Convergence of Stochastic First-Order Algorithms in Bertrand Competition Under Incomplete Information
For researchers and practitioners in algorithmic pricing, this work offers a theoretical foundation for convergence of gradient-based learning in incomplete-information markets, countering claims of algorithmic collusion.
The paper proves that Regularized Robbins-Monro algorithms converge almost surely to the unique efficient Bayes-Nash equilibrium in Bayesian Bertrand competition with private costs, despite the setting violating standard stability conditions. This provides rigorous convergence guarantees for stochastic first-order learning in this domain.

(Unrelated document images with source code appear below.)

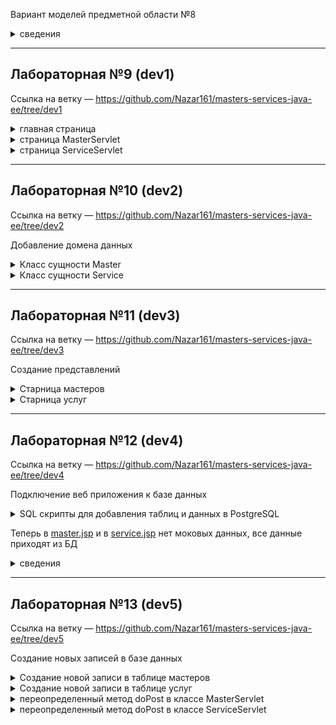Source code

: Вариант моделей предметной области №8
<Details><Summary>сведения</Summary>

<img width="802" alt="image" src="https://user-images.githubusercontent.com/49819458/236662344-ed04312d-95d5-453b-814a-d5fce1b4438e.png">

</Details>

---
Лабораторная №9 (dev1)
---

Ссылка на ветку — https://github.com/Nazar161/masters-services-java-ee/tree/dev1

<Details><Summary>главная страница</Summary>

![image](https://user-images.githubusercontent.com/49819458/236663298-b9cc4107-d447-4129-aea2-2b470f979cdf.png)
Логотип перенес с прошлого Spring проекта
</Details>

<Details><Summary>страница MasterServlet</Summary>

![image](https://user-images.githubusercontent.com/49819458/236663561-af2f1951-c47b-454f-9ef8-4361d0050b8b.png)

</Details>

<Details><Summary>страница ServiceServlet</Summary>

![image](https://user-images.githubusercontent.com/49819458/236663614-b915a378-c9af-4c3d-81c7-22248d4aa525.png)

</Details>

---
Лабораторная №10 (dev2)
---

Ссылка на ветку — https://github.com/Nazar161/masters-services-java-ee/tree/dev2

Добавление домена данных
<Details><Summary>Класс сущности Master</Summary>

https://github.com/Nazar161/masters-services-java-ee/blob/a3b4a85cc19d28b619e786c43b6a32adbb533096/src/main/java/domain/Master.java#L1-L68
</Details>

<Details><Summary>Класс сущности Service</Summary>

https://github.com/Nazar161/masters-services-java-ee/blob/a3b4a85cc19d28b619e786c43b6a32adbb533096/src/main/java/domain/Service.java#L1-L101

</Details>

---
Лабораторная №11 (dev3)
---

Ссылка на ветку — https://github.com/Nazar161/masters-services-java-ee/tree/dev3

Создание представлений
<Details><Summary>Старница мастеров</Summary>

<img width="1438" alt="image" src="https://user-images.githubusercontent.com/49819458/236684079-1cc6b2bb-79b2-41ca-8b49-1c5157a670d7.png">
</Details>

<Details><Summary>Старница услуг</Summary>

<img width="1436" alt="image" src="https://user-images.githubusercontent.com/49819458/236684122-ec96247b-e65f-4ddc-88a6-845d93ca1746.png">

</Details>

---
Лабораторная №12 (dev4)
---

Ссылка на ветку — https://github.com/Nazar161/masters-services-java-ee/tree/dev4

Подключение веб приложения к базе данных
<Details><Summary>SQL скрипты для добавления таблиц и данных в PostgreSQL</Summary>

![image](https://user-images.githubusercontent.com/49819458/236699332-42f5c542-7091-4282-81d3-c6e345b8d6c9.png)
![image](https://user-images.githubusercontent.com/49819458/236699345-ac70df48-16f0-46c6-ab04-ee5246ef12bd.png)

</Details>

Теперь в [master.jsp](https://github.com/Nazar161/masters-services-java-ee/blob/dev4/src/main/webapp/views/master.jsp) и в [service.jsp](https://github.com/Nazar161/masters-services-java-ee/blob/dev4/src/main/webapp/views/service.jsp) нет моковых данных, все данные приходят из БД
<Details><Summary>сведения</Summary>

<img width="616" alt="image" src="https://user-images.githubusercontent.com/49819458/236705532-515c246e-ee7b-4541-9585-2fee2f667a66.png">

<img width="1407" alt="image" src="https://user-images.githubusercontent.com/49819458/236705587-bd412809-ca4a-4b24-abb7-fd940913a79b.png">

<img width="1401" alt="image" src="https://user-images.githubusercontent.com/49819458/236705570-927220ad-b340-418b-b9fe-193cc383bbbd.png">

</Details>

---
Лабораторная №13 (dev5)
---

Ссылка на ветку — https://github.com/Nazar161/masters-services-java-ee/tree/dev5

Создание новых записей в базе данных
<Details><Summary>Создание новой записи в таблице мастеров</Summary>

с помощью формы для добавления мастера, была создана новая запись в БД
`33 Иванов Иван Иванович Сантехник 89897651281`

<img width="1406" alt="image" src="https://user-images.githubusercontent.com/49819458/236758782-a946b6d6-8e06-4d4f-ab01-2be5032d1067.png">
</Details>

<Details><Summary>Создание новой записи в таблице услуг</Summary>

<img width="1412" alt="Снимок экрана 2023-05-08 в 09 36 43" src="https://user-images.githubusercontent.com/49819458/236759232-cee76c75-a340-4f2c-a3f9-8716ce3113ca.png">

после нажатия кнопки Добавить, в таблице появляется новая запись услуги с id 8
<img width="1406" alt="Снимок экрана 2023-05-08 в 09 37 01" src="https://user-images.githubusercontent.com/49819458/236759333-9e69e8fe-062d-4b4a-b2cc-e053a142f00f.png">

</Details>

<Details><Summary>переопределенный метод doPost в классе MasterServlet </Summary>

https://github.com/Nazar161/masters-services-java-ee/blob/f009132ec4a75f4a1ab4aaa79b693693cb301d49/src/main/java/controller/MasterServlet.java#L70-L94
</Details>

<Details><Summary>переопределенный метод doPost в классе ServiceServlet </Summary>

https://github.com/Nazar161/masters-services-java-ee/blob/f009132ec4a75f4a1ab4aaa79b693693cb301d49/src/main/java/controller/ServiceServlet.java#L103-L126
</Details>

Autonomous pricing agents are widely deployed in online marketplaces, making algorithmic pricing a prominent application of multi-agent learning. Experimental studies often report collusive outcomes, but these findings typically rely on Q-learning in complete-information environments and lack rigorous convergence guarantees. In this paper, we study the stochastic learning dynamics of Regularized Robbins-Monro (RRM) algorithms in a Bayesian Bertrand competition with private costs. We show that this setting violates standard stability conditions, including monotonicity and the Minty variational inequality, rendering classical convergence results for gradient-based learning inapplicable. Despite this, we prove that Euclidean RRM algorithms converge almost surely to the unique, efficient Bayes-Nash equilibrium within a finite-dimensional approximation of the strategy space. By analyzing symmetric piecewise-linear pricing strategies in a duopoly, we explicitly construct a global Lyapunov function for the projected primal dynamics and establish global asymptotic stability of the equilibrium. Our analysis yields rigorous convergence guarantees for stochastic first-order learning algorithms in Bayesian Bertrand competition and provides a principled counterpoint to widespread claims of algorithmic collusion.